Want to follow a themed approach to your visit (as above)? Ask for advice at the information desk.
Want to see the highlights of a museum and hear a bit more about each of them? Join a tour.
At the NGV galleries, voluntary guides take free daily tours of the collection or specific exhibitions. And many other museums offer similar tours. Take one. These guides are so incredibly well-informed about their subject matter, that their insights and information add an extra layer to what you see in front of you.
Choose a narrower museum
There are times when tackling the big museums just seems too much. Or perhaps you’ve already done them, and are looking for something a bit different? This is when you should seek out a narrow museum. I don’t mean one with a small street frontage, just one with a more specific focus.
Here in Melbourne, there is a fantastic museum dedicated to sport at The Melbourne Cricket Ground (MCG). The National Sports Museum showcases sports memorabilia and contains interactive displays related to Australian football, cricket, Olympic Games, soccer and many other sports. The Musee Picasso in the Marais district of Paris, is dedicated specifically to the works of the artist Pablo Picasso. The International Spy Museum in Washington DC focuses solely on the history and role of espionage, and features the largest public display of international espionage artifacts. The National Liberty Museum in Philadelphia is a very quirky museum dedicated to preserving America’s heritage of freedom.
If you have a specific area of interest, there’s bound to be a museum somewhere in the world that covers it.
Engage with the artworks
Art purists often sneer at museum visitors lining up with artworks to take their ‘I woz here’, selfies with their smartphones.
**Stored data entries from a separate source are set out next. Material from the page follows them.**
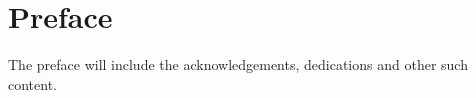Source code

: \section*{Preface} \label{sec:preface}
The preface will include the acknowledgements, dedications and other such content.
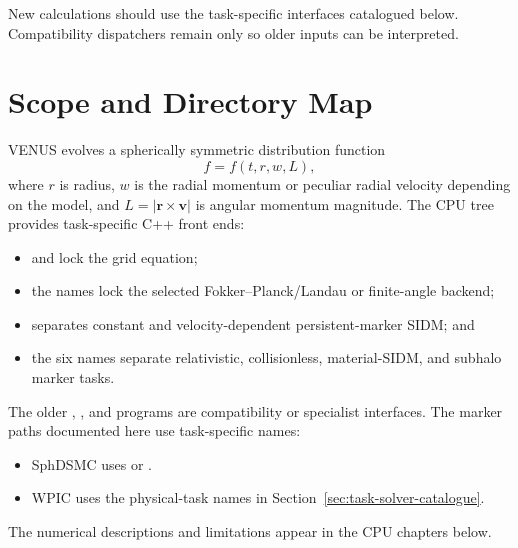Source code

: New calculations should use the task-specific interfaces catalogued below.
Compatibility dispatchers remain only so older inputs can be interpreted.

\section{Scope and Directory Map}

VENUS evolves a spherically symmetric distribution function
\[
  f=f(t,r,w,L),
\]
where \(r\) is radius, \(w\) is the radial momentum or peculiar radial velocity
depending on the model, and \(L=|\bm r\times\bm v|\) is angular momentum
magnitude.
\ifvenusfullcpu
The CPU tree provides task-specific C++ front ends:
\begin{itemize}
\item {} and
 lock the grid equation;
\item the  names lock the selected
Fokker--Planck/Landau or finite-angle backend;
\item {} separates constant and
velocity-dependent persistent-marker SIDM; and
\item the six  names separate relativistic,
collisionless, material-SIDM, and subhalo marker tasks.
\end{itemize}
The older , , and
 programs are compatibility or specialist interfaces.
\else
The marker paths documented here use task-specific names:
\begin{itemize}
\item SphDSMC uses  or
.
\item WPIC uses the physical-task names in
Section~\ref{sec:task-solver-catalogue}.
\end{itemize}
The numerical descriptions and limitations appear in the CPU chapters below.
\fi


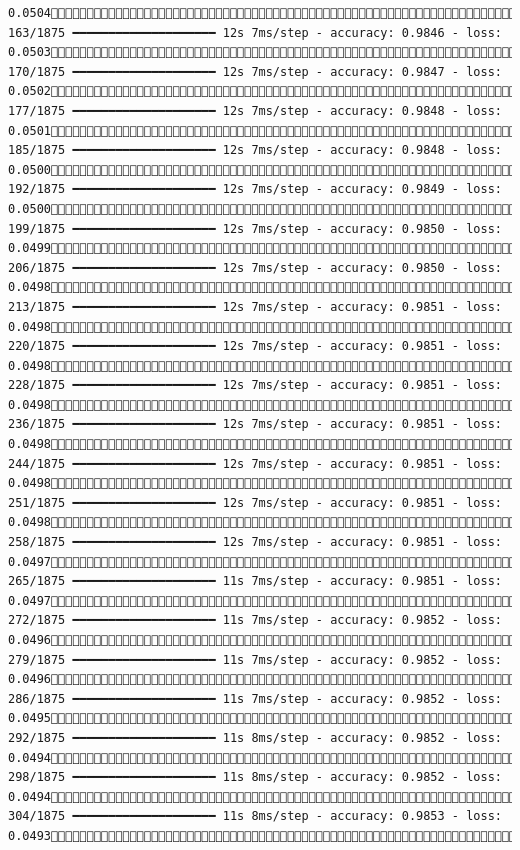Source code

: \documentclass[
  letterpaper,
  DIV=11,
  numbers=noendperiod]{scrreprt}
\begin{document}
\begin{verbatim}
0.0504 163/1875 ━━━━━━━━━━━━━━━━━━━━ 12s 7ms/step - accuracy: 0.9846 - loss: 0.0503 170/1875 ━━━━━━━━━━━━━━━━━━━━ 12s 7ms/step - accuracy: 0.9847 - loss: 0.0502 177/1875 ━━━━━━━━━━━━━━━━━━━━ 12s 7ms/step - accuracy: 0.9848 - loss: 0.0501 185/1875 ━━━━━━━━━━━━━━━━━━━━ 12s 7ms/step - accuracy: 0.9848 - loss: 0.0500 192/1875 ━━━━━━━━━━━━━━━━━━━━ 12s 7ms/step - accuracy: 0.9849 - loss: 0.0500 199/1875 ━━━━━━━━━━━━━━━━━━━━ 12s 7ms/step - accuracy: 0.9850 - loss: 0.0499 206/1875 ━━━━━━━━━━━━━━━━━━━━ 12s 7ms/step - accuracy: 0.9850 - loss: 0.0498 213/1875 ━━━━━━━━━━━━━━━━━━━━ 12s 7ms/step - accuracy: 0.9851 - loss: 0.0498 220/1875 ━━━━━━━━━━━━━━━━━━━━ 12s 7ms/step - accuracy: 0.9851 - loss: 0.0498 228/1875 ━━━━━━━━━━━━━━━━━━━━ 12s 7ms/step - accuracy: 0.9851 - loss: 0.0498 236/1875 ━━━━━━━━━━━━━━━━━━━━ 12s 7ms/step - accuracy: 0.9851 - loss: 0.0498 244/1875 ━━━━━━━━━━━━━━━━━━━━ 12s 7ms/step - accuracy: 0.9851 - loss: 0.0498 251/1875 ━━━━━━━━━━━━━━━━━━━━ 12s 7ms/step - accuracy: 0.9851 - loss: 0.0498 258/1875 ━━━━━━━━━━━━━━━━━━━━ 12s 7ms/step - accuracy: 0.9851 - loss: 0.0497 265/1875 ━━━━━━━━━━━━━━━━━━━━ 11s 7ms/step - accuracy: 0.9851 - loss: 0.0497 272/1875 ━━━━━━━━━━━━━━━━━━━━ 11s 7ms/step - accuracy: 0.9852 - loss: 0.0496 279/1875 ━━━━━━━━━━━━━━━━━━━━ 11s 7ms/step - accuracy: 0.9852 - loss: 0.0496 286/1875 ━━━━━━━━━━━━━━━━━━━━ 11s 7ms/step - accuracy: 0.9852 - loss: 0.0495 292/1875 ━━━━━━━━━━━━━━━━━━━━ 11s 8ms/step - accuracy: 0.9852 - loss: 0.0494 298/1875 ━━━━━━━━━━━━━━━━━━━━ 11s 8ms/step - accuracy: 0.9852 - loss: 0.0494 304/1875 ━━━━━━━━━━━━━━━━━━━━ 11s 8ms/step - accuracy: 0.9853 - loss: 0.0493 
\end{verbatim}
\end{document}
And, I have to admit, I find the process of mindless snapping of a selfie pic alongside a work of art a little bit annoying…especially when it is a crowded gallery and that act blocks others’ views of the item.
However, I do love creative and thoughtful engagement with artworks through selfie-snapping when it’s done without impacting too much on anyone else’s experience. Search the hashtag #museumselfie in Instagram and you’ll find over 5,000 photos. Some are very clever. Some are silly. Often they involve something mirrored. But what many of them have in common is that someone has stopped for a moment, and really engaged with the artwork. They’ve imitated its form, or used it to create a whole new image.
My favourite memory of our last visit to The Metropolitan in NYC, is of Queenie and Britannia in a quiet gallery, posing alongside Greek sculptures, mimicking the poses and taking photos. To do that means really seeing the artworks, not just glancing at them as you pass.
The recent fluffy bear installation (You started it…I finish it by Italian artist, Paola Pivi) in the foyer of NGV International was another fabulous example of patrons interacting creatively to take selfies.
What’s your best tip for tackling the museums of the world?